陈岁桉迟疑:“可我不能给他找来一个大夫呀,没有大夫看病,自然没法子开药。”
易浅遥摇头:“不看大夫也能开药,我在京城有认识的女大夫,你把他的症状跟大夫描述描述,先开一剂药,给他喝下去,看看效果。”
她接着小声嘀咕:“壮阳药嘛,都那样。”
陈岁桉若有所思。
说的没错,生病就要吃药,这天经地义。
吃了药身体才会好起来。
“嗯,我觉得你说的对。”陈岁桉表示认同。
“桉桉要是觉得这法子可行,那我回府就给那女大夫下拜帖。京城里不少达官显贵的夫人都在她那里看病,我们早些下帖,便能早些拜访。”
陈岁桉俨然一副找到解决办法的模样,她听着易浅遥的话重重点头。
另一边,楚霁川在自己的卧房里呆了许久。
陈岁桉将他的衣裳和被褥抱到西院儿之后,下人们便明白了什么意思,连带着将他平日所用之物一齐搬到了西院儿。

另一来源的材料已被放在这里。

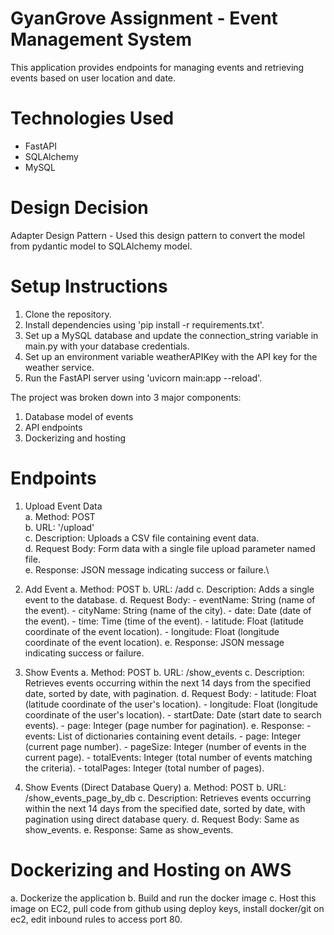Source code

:# GyanGrove Assignment - Event Management System
This application provides endpoints for managing events and retrieving events based on user location and date.

# Technologies Used
  - FastAPI
  - SQLAlchemy
  - MySQL

# Design Decision

  Adapter Design Pattern
    - Used this design pattern to convert the model from pydantic model to SQLAlchemy model.
    
# Setup Instructions
  1. Clone the repository.
  2. Install dependencies using 'pip install -r requirements.txt'.
  3. Set up a MySQL database and update the connection_string variable in main.py with your database credentials.
  4. Set up an environment variable weatherAPIKey with the API key for the weather service.
  5. Run the FastAPI server using 'uvicorn main:app --reload'.

The project was broken down into 3 major components:
1. Database model of events
2. API endpoints 
3. Dockerizing and hosting

# Endpoints

1. Upload Event Data\
     a. Method: POST\
     b. URL: '/upload'\
     c. Description: Uploads a CSV file containing event data.\
     d. Request Body: Form data with a single file upload parameter named file.\
     e. Response: JSON message indicating success or failure.\

2. Add Event
     a. Method: POST
     b. URL: /add
     c. Description: Adds a single event to the database.
     d. Request Body:
          - eventName: String (name of the event).
          - cityName: String (name of the city).
          - date: Date (date of the event).
          - time: Time (time of the event).
          - latitude: Float (latitude coordinate of the event location).
          - longitude: Float (longitude coordinate of the event location).
     e. Response: JSON message indicating success or failure.

3. Show Events
     a. Method: POST
     b. URL: /show_events
     c. Description: Retrieves events occurring within the next 14 days from the specified date, sorted by date, with pagination.
     d. Request Body:
          - latitude: Float (latitude coordinate of the user's location).
          - longitude: Float (longitude coordinate of the user's location).
          - startDate: Date (start date to search events).
          - page: Integer (page number for pagination).
     e. Response:
          - events: List of dictionaries containing event details.
          - page: Integer (current page number).
          - pageSize: Integer (number of events in the current page).
          - totalEvents: Integer (total number of events matching the criteria).
          - totalPages: Integer (total number of pages).

4. Show Events (Direct Database Query)
     a. Method: POST
     b. URL: /show_events_page_by_db
     c. Description: Retrieves events occurring within the next 14 days from the specified date, sorted by date, with pagination using direct database query.
     d. Request Body: Same as show_events.
     e. Response: Same as show_events.

# Dockerizing and Hosting on AWS
  a. Dockerize the application
  b. Build and run the docker image
  c. Host this image on EC2, pull code from github using deploy keys, install docker/git on ec2, edit inbound rules to access port 80.
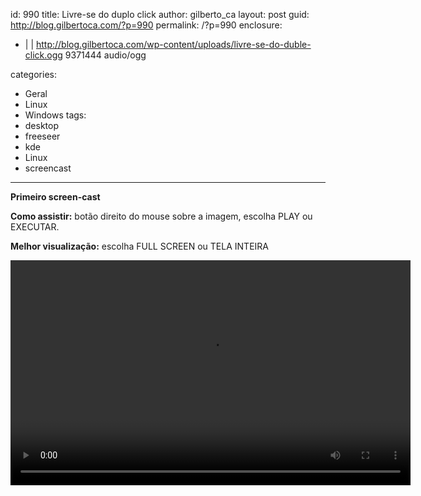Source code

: id: 990
title: Livre-se do duplo click
author: gilberto_ca
layout: post
guid: http://blog.gilbertoca.com/?p=990
permalink: /?p=990
enclosure:
  - |
    |
        http://blog.gilbertoca.com/wp-content/uploads/livre-se-do-duble-click.ogg
        9371444
        audio/ogg
        
categories:
  - Geral
  - Linux
  - Windows
tags:
  - desktop
  - freeseer
  - kde
  - Linux
  - screencast
---
<!-- google_ad_section_start -->

**Primeiro screen-cast**

**Como assistir:** botão direito do mouse sobre a imagem, escolha PLAY ou EXECUTAR. 

**Melhor visualização:** escolha FULL SCREEN ou TELA INTEIRA

<video width="640" height="360" src="http://blog.gilbertoca.com/wp-content/uploads/livre-se-do-duble-click.ogg"></video>

<!-- google_ad_section_end -->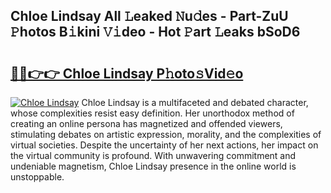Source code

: ## Chloe Lindsay All 𝙻eaked 𝙽u𝚍es - Part-ZuU 𝙿hotos B𝚒kini 𝚅𝚒deo - Hot 𝙿art 𝙻eaks bSoD6

# <h2><a href="http://ld1xt9.urlbe.top/?page=Chloe+Lindsay">🔗🔗👉👉 Chloe Lindsay P𝚑oto𝚜Vid𝚎o</a></h2>

[![Chloe Lindsay](https://i.imgur.com/eBuTRDB.gif)](http://ld1xt9.urlbe.top/?page=Chloe+Lindsay)
Chloe Lindsay is a multifaceted and debated character, whose complexities resist easy definition. Her unorthodox method of creating an online persona has magnetized and offended viewers, stimulating debates on artistic expression, morality, and the complexities of virtual societies. Despite the uncertainty of her next actions, her impact on the virtual community is profound. With unwavering commitment and undeniable magnetism, Chloe Lindsay presence in the online world is unstoppable.
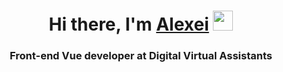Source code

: <h1 align="center">Hi there, I'm <a href="https://vk.com/id652200968" target="_blank">Alexei</a> 
<img src="https://github.com/blackcater/blackcater/raw/main/images/Hi.gif" height="32"/></h1>
<h3 align="center">Front-end Vue developer at Digital Virtual Assistants</h3>
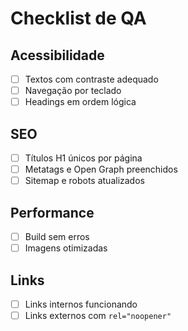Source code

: # Checklist de QA

## Acessibilidade
- [ ] Textos com contraste adequado
- [ ] Navegação por teclado
- [ ] Headings em ordem lógica

## SEO
- [ ] Títulos H1 únicos por página
- [ ] Metatags e Open Graph preenchidos
- [ ] Sitemap e robots atualizados

## Performance
- [ ] Build sem erros
- [ ] Imagens otimizadas

## Links
- [ ] Links internos funcionando
- [ ] Links externos com `rel="noopener"`
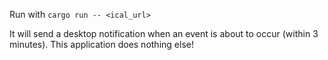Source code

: Run with `cargo run -- <ical_url>` 

It will send a desktop notification when an event is about to occur (within 3 minutes). 
This application does nothing else!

谁能想到呢,搬到西院儿不过短短半日,他就又悄悄回到了自己的东院儿。
桌上是凌乱的纸,每张纸上写着寥寥几句,大约是不被满意的,被随手扔在了一边。
更为不堪用的那堆都被扔在了地上。
一向文思敏捷的楚大人此时只觉得自己脑子打结。
纸上的字工工整整,可见楚大人内心重视。
“鲲鹏鼓翼,万里扶摇;琴瑟调弦,双声都荔……”
他一边思考着,一边下笔,只觉得满腔心意表达不出。
“结红丝为字,鸳牒成行,申白首之盟,虫飞同梦……”
这是不是不大好,多少有些不合适了。
“红丝”、“白首”、“同梦”,这都太过孟浪了?
楚霁川心生烦躁,只觉得字也不够风流潇洒,写出的内容也词不达意。
成亲要遵循儒家六礼:纳彩、问名、纳吉、纳征、请期、亲迎。
为郑重起见,皆是要以书面提出求婚。
婚嫁要遵循“父母之命,媒妁之言”,这求婚书是多是由尊长出面而写。
楚霁川没有尊长,只能自己代笔。
求婚书,自然是要将结亲之意表达的清楚。
但楚霁川废了一张又一张纸,只觉得怎么写都不堪入眼。